So blieb Liechti auch nach der Lehre offen für Neues und suchte, bis er nach dem Beruf seine Berufung gefunden hatte. Mit 27 war es so weit. Da wurde er von einer Bekannten zu einer Probe bei der Neuen Volksbühne Bern eingeladen.
Wenige Monate später spielte er auf ebendieser Bühne seine erste grosse Rolle. In «Raba», einem Märchen für Erwachsene, mimte er den Hofnarren Pons – in grünen Balletthosen, Hemd, Frack und mit weiss geschminktem Gesicht. Das Publikum applaudierte schon, als er die Bühne betrat. Am Ende gab es stehende Ovationen. «Es war fantastisch», erinnert sich Manfred Liechti. «Das gab meinem Selbstvertrauen einen riesigen Schub.»
An der Seite von Jane Birkin
Die Rolle des Hofnarren markierte den Auftakt zu einer beeindruckenden Laufbahn. Manfred Liechti, der das Schauspielhandwerk mit der Interpretation seiner Rollen als Autodidakt erlernte, hat in Dutzenden von Theaterstücken und Filmen mitgewirkt. Er spielte im Ensemble der Theaterwerkstatt 1230 in Bern und am Theaterhaus Berlin. Er trat in «La femme et le TGV» an der Seite der Schauspiellegende Jane Birkin auf.
Oft wird Liechti für gebrochene Charaktere, Grobiane und Bösewichte gebucht.
In der TV-Serie «Wilder» agierte er als bärbeissiger Dorfbeizer, und im Film «Die Herbstzeitlosen» mimte er einen cholerischen Gemeindepräsidenten. Oft wird Liechti für gebrochene Charaktere, Grobiane und Bösewichte gebucht. «Mein Gesicht ist kein Samtkissen, das mit Perwoll gewaschen wurde», sagt er. Dank seiner Biografie könne er zudem aus dem Vollen schöpfen. «Ich habe Tyrannei und Brutalität, die in vielen meiner Figuren spürbar sind, früher selbst erlebt.»
Deshalb stellt der Berner das Böse so authentisch dar. Privat dagegen gilt er als lebensfroher Zeitgenosse. Liechti sei ein Optimist, habe einen feinen Humor und sei eine liebenswürdige Person, sagt Regisseur Timo von Gunten, der mehrere Filme mit Liechti gedreht hat. «Als Schauspieler ist Manfred eine Naturgewalt», sagt von Gunten.

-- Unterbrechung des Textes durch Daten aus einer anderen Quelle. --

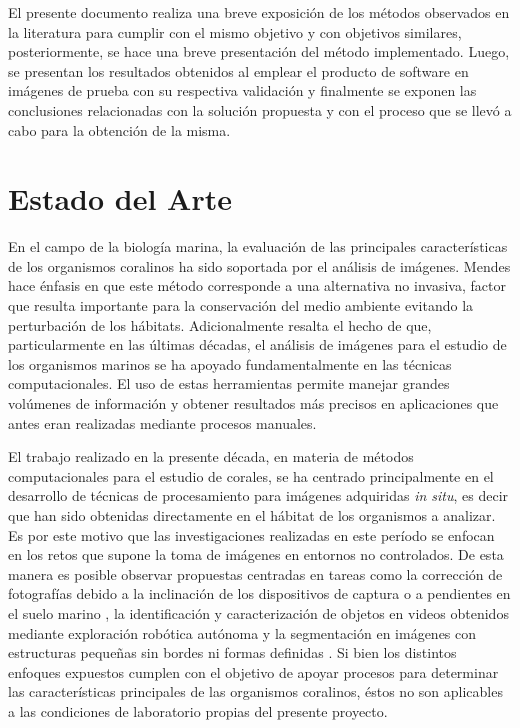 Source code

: \documentclass[journal]{IEEEtran}
\begin{document}
\begin{par}
El presente documento realiza una breve exposición de los métodos observados en la literatura para cumplir con el mismo objetivo y con objetivos similares, posteriormente, se hace una breve presentación del método implementado. Luego, se presentan los resultados obtenidos al emplear el producto de software en imágenes de prueba con su respectiva validación y finalmente se exponen las conclusiones relacionadas con la solución propuesta y con el proceso que se llevó a cabo para la obtención de la misma.
\end{par}


\section{Estado del Arte}
En el campo de la biología marina, la evaluación de las principales características de
los organismos coralinos ha sido soportada por el análisis de imágenes. Mendes
\cite{estrellas} hace énfasis en que este método corresponde a una alternativa no
invasiva, factor que resulta importante para la conservación del medio ambiente evitando
la perturbación de los hábitats. Adicionalmente resalta el hecho de que, particularmente
en las últimas décadas, el análisis de imágenes para el estudio de los organismos marinos
se ha apoyado fundamentalmente en las técnicas computacionales. El uso de estas
herramientas permite manejar grandes volúmenes de información y obtener resultados más
precisos en aplicaciones que antes eran realizadas mediante procesos manuales. 

El trabajo realizado en la presente década, en materia de métodos computacionales para el
estudio de corales, se ha centrado principalmente en el desarrollo de técnicas de
procesamiento para imágenes adquiridas \textit{in situ}, es decir que han sido obtenidas
directamente en el hábitat de los organismos a analizar. Es por este motivo que las
investigaciones realizadas en este período se enfocan en los retos que supone la toma de
imágenes en entornos no controlados. De esta manera es posible observar propuestas
centradas en tareas como la corrección de fotografías debido a la inclinación de los
dispositivos de captura o a pendientes en el suelo marino \cite{slope}, la identificación
y caracterización de objetos en videos obtenidos mediante exploración robótica autónoma
\cite{exprobots} y la segmentación en imágenes con estructuras pequeñas sin bordes ni
formas definidas \cite{pequenosinforma}. Si bien los distintos enfoques expuestos cumplen
con el objetivo de apoyar procesos para determinar las características principales de las
organismos coralinos, éstos no son aplicables a las condiciones de laboratorio propias
del presente proyecto. 
\end{document}
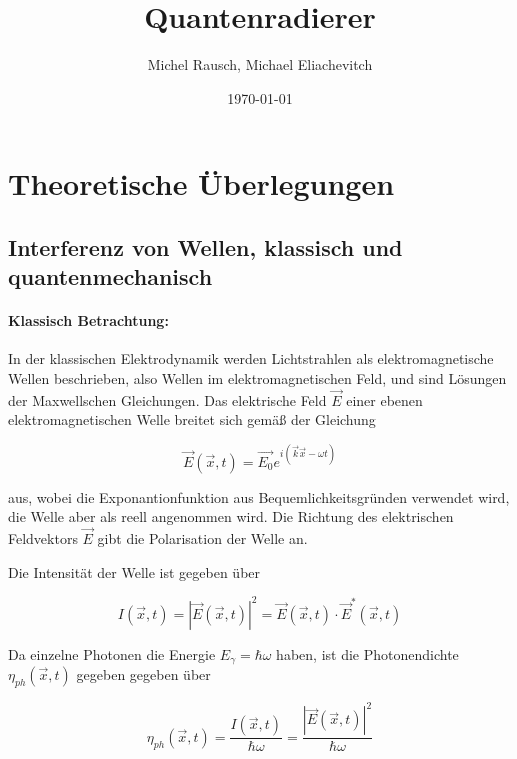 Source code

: \documentclass[a4paper,ngerman]{scrartcl}
\title{Quantenradierer}
\date{\today}
\author{Michel Rausch, Michael Eliachevitch}
\begin{document}
\maketitle
\tableofcontents
\thispagestyle{empty} %
\newpage
\setcounter{page}{1}

\section{Theoretische Überlegungen}
\label{sec:theorie}

\subsection{Interferenz von Wellen, klassisch und quantenmechanisch}
\label{sec:interferenz}

\paragraph{Klassisch Betrachtung:}
\label{par:klass}
In der klassischen Elektrodynamik werden Lichtstrahlen als elektromagnetische Wellen beschrieben, also Wellen im elektromagnetischen Feld,
und sind Lösungen der Maxwellschen Gleichungen. Das elektrische Feld $\vec{E}$ einer ebenen elektromagnetischen Welle breitet sich gemäß der
Gleichung

\begin{equation}
\vec{E}(\vec{x},t) = \vec{E_0} e^{i(\vec{k}\vec{x}-\omega t)}
\end{equation}

aus, wobei die Exponantionfunktion aus Bequemlichkeitsgründen verwendet wird, die Welle aber
als reell angenommen wird. Die Richtung des elektrischen Feldvektors $\vec{E}$ gibt die Polarisation der Welle an.

Die Intensität der Welle ist gegeben über 

\begin{equation}
I(\vec{x},t) = |\vec{E}(\vec{x},t)|^2 = \vec{E}(\vec{x},t) \cdot \vec{E}^*(\vec{x},t)
\end{equation}

Da einzelne Photonen die Energie $E_\gamma = \hbar \omega$ haben, ist die Photonendichte $\eta_{ph}(\vec{x},t)$ gegeben gegeben über

\begin{equation}
  \eta_{ph}(\vec{x},t) = \frac{I(\vec{x},t)}{\hbar \omega} = \frac{|\vec{E}(\vec{x},t)|^2}{\hbar \omega}
\end{equation}
\end{document}
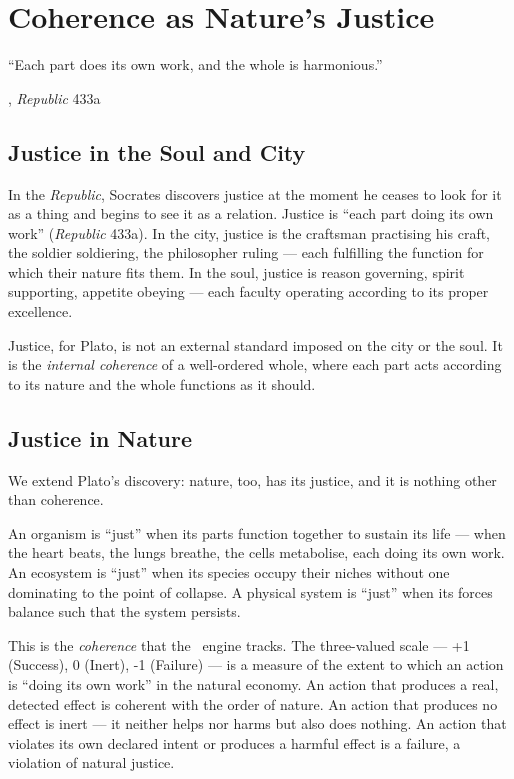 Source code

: \chapter{Coherence as Nature's Justice}

\epigraph{``Each part does its own work, and the whole is harmonious.''}{\textcite{plato1997complete},
\emph{Republic} 433a}

\section{Justice in the Soul and City}

In the \emph{Republic}, Socrates discovers justice at the moment he ceases to
look for it as a thing and begins to see it as a relation. Justice is ``each
part doing its own work'' (\emph{Republic} 433a). In the city, justice is the
craftsman practising his craft, the soldier soldiering, the philosopher ruling
--- each fulfilling the function for which their nature fits them. In the soul,
justice is reason governing, spirit supporting, appetite obeying --- each
faculty operating according to its proper excellence.

Justice, for Plato, is not an external standard imposed on the city or the soul.
It is the \emph{internal coherence} of a well-ordered whole, where each part
acts according to its nature and the whole functions as it should.

\section{Justice in Nature}

We extend Plato's discovery: nature, too, has its justice, and it is nothing
other than coherence.

An organism is ``just'' when its parts function together to sustain its life ---
when the heart beats, the lungs breathe, the cells metabolise, each doing its
own work. An ecosystem is ``just'' when its species occupy their niches without
one dominating to the point of collapse. A physical system is ``just'' when its
forces balance such that the system persists.

This is the \emph{coherence} that the \physis\ engine tracks. The three-valued
scale --- +1 (Success), 0 (Inert), -1 (Failure) --- is a measure of the extent
to which an action is ``doing its own work'' in the natural economy. An action
that produces a real, detected effect is coherent with the order of nature. An
action that produces no effect is inert --- it neither helps nor harms but also
does nothing. An action that violates its own declared intent or produces a
harmful effect is a failure, a violation of natural justice.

Er bringe sich stets zu mehr als hundert Prozent ein, scheue keinen Aufwand. «Zudem gelingt es ihm, zu seinen Figuren eine persönliche Verbindung herzustellen. So spielt er sie nicht nur, sondern wird selbst zur Figur.»
Trotz viel Lob und Erfolg ist Manfred Liechti beruflich auf sein zweites Standbein angewiesen. Der Markt sei hierzulande klein, begründet der Künstler. «Da gibt es nicht viele Rollen zu verteilen.» Deshalb steht Liechti Tag für Tag in seinem Labor. Dort flickt er Lampen, Toaster oder Staubsauger. Er wechselt an einem Rollator die Räder, bringt einen Bürostuhl auf Vordermann. Regelmässig rückt Liechti zudem mit seinem VW-Bus auf Baustellen aus.
Vor Ort montiert er elektrische Installationen. Er spitzt Mauern weg, verputzt Wände und reinigt auch mal einen verstopften Abfluss. «Ich mache alle Reparaturen im, am und rund ums Haus», erklärt Liechti, als würde er einen Werbespot aufsagen. Dabei hat dieser Mann noch nie Werbung gemacht. «Ich lebe von Mundpropaganda.»
«Der Liechti macht Liecht»
Mittlerweile ist Manfred Liechti 66 und kann sich doch nicht zur Ruhe setzen. Er habe keine Pension, und die AHV-Rente reiche nicht aus, um seinen Einpersonenhaushalt zu finanzieren. Darüber mag er aber nicht klagen. «Ich bin dankbar, wenn ich morgens beim Aufstehen merke, dass alles funktioniert.»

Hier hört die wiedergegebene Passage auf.